*** Data for processing Section Begins ***

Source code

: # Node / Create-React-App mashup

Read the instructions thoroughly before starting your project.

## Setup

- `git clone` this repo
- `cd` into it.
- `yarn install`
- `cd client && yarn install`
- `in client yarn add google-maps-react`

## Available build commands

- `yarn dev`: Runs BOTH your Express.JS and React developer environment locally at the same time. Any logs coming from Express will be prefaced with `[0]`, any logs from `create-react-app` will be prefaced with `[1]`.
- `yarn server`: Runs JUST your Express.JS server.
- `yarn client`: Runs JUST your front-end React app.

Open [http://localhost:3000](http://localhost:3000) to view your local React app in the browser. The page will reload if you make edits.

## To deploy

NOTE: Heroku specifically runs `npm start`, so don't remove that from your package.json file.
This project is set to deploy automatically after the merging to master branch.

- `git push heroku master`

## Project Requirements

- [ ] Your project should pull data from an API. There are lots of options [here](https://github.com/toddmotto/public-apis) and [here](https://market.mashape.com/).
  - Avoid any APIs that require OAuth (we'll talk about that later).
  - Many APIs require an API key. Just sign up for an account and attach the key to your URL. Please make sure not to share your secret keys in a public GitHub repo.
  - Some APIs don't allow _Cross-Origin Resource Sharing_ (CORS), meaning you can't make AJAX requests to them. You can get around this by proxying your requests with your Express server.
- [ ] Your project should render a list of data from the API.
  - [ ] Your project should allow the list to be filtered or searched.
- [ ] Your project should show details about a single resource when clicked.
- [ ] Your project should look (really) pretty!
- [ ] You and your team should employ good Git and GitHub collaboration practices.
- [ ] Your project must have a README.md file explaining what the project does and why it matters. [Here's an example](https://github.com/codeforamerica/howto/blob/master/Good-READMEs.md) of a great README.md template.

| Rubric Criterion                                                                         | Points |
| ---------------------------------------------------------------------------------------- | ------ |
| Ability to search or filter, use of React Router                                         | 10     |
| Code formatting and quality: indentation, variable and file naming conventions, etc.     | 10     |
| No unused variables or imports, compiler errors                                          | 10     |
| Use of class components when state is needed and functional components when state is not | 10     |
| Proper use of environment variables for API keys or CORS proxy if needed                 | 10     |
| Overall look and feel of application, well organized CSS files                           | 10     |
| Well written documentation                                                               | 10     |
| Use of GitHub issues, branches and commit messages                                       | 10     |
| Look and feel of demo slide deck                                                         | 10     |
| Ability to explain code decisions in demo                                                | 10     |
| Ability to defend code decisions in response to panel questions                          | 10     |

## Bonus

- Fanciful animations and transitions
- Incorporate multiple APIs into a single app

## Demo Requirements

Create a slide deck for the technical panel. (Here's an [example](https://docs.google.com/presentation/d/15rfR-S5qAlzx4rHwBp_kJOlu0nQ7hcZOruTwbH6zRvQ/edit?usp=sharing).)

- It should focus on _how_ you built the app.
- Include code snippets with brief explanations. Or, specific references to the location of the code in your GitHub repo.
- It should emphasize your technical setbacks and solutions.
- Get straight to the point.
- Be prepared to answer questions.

*** Data for processing Section Ends ***

Reproduce the records above exactly. Leave nothing out.

**Answer section:**
Source code

: # Node / Create-React-App mashup

Read the instructions thoroughly before starting your project.

## Setup

- `git clone` this repo
- `cd` into it.
- `yarn install`
- `cd client && yarn install`
- `in client yarn add google-maps-react`

## Available build commands

- `yarn dev`: Runs BOTH your Express.JS and React developer environment locally at the same time. Any logs coming from Express will be prefaced with `[0]`, any logs from `create-react-app` will be prefaced with `[1]`.
- `yarn server`: Runs JUST your Express.JS server.
- `yarn client`: Runs JUST your front-end React app.

Open [http://localhost:3000](http://localhost:3000) to view your local React app in the browser. The page will reload if you make edits.

## To deploy

NOTE: Heroku specifically runs `npm start`, so don't remove that from your package.json file.
This project is set to deploy automatically after the merging to master branch.

- `git push heroku master`

## Project Requirements

- [ ] Your project should pull data from an API. There are lots of options [here](https://github.com/toddmotto/public-apis) and [here](https://market.mashape.com/).
  - Avoid any APIs that require OAuth (we'll talk about that later).
  - Many APIs require an API key. Just sign up for an account and attach the key to your URL. Please make sure not to share your secret keys in a public GitHub repo.
  - Some APIs don't allow _Cross-Origin Resource Sharing_ (CORS), meaning you can't make AJAX requests to them. You can get around this by proxying your requests with your Express server.
- [ ] Your project should render a list of data from the API.
  - [ ] Your project should allow the list to be filtered or searched.
- [ ] Your project should show details about a single resource when clicked.
- [ ] Your project should look (really) pretty!
- [ ] You and your team should employ good Git and GitHub collaboration practices.
- [ ] Your project must have a README.md file explaining what the project does and why it matters. [Here's an example](https://github.com/codeforamerica/howto/blob/master/Good-READMEs.md) of a great README.md template.

| Rubric Criterion                                                                         | Points |
| ---------------------------------------------------------------------------------------- | ------ |
| Ability to search or filter, use of React Router                                         | 10     |
| Code formatting and quality: indentation, variable and file naming conventions, etc.     | 10     |
| No unused variables or imports, compiler errors                                          | 10     |
| Use of class components when state is needed and functional components when state is not | 10     |
| Proper use of environment variables for API keys or CORS proxy if needed                 | 10     |
| Overall look and feel of application, well organized CSS files                           | 10     |
| Well written documentation                                                               | 10     |
| Use of GitHub issues, branches and commit messages                                       | 10     |
| Look and feel of demo slide deck                                                         | 10     |
| Ability to explain code decisions in demo                                                | 10     |
| Ability to defend code decisions in response to panel questions                          | 10     |

## Bonus

- Fanciful animations and transitions
- Incorporate multiple APIs into a single app

## Demo Requirements

Create a slide deck for the technical panel. (Here's an [example](https://docs.google.com/presentation/d/15rfR-S5qAlzx4rHwBp_kJOlu0nQ7hcZOruTwbH6zRvQ/edit?usp=sharing).)

- It should focus on _how_ you built the app.
- Include code snippets with brief explanations. Or, specific references to the location of the code in your GitHub repo.
- It should emphasize your technical setbacks and solutions.
- Get straight to the point.
- Be prepared to answer questions.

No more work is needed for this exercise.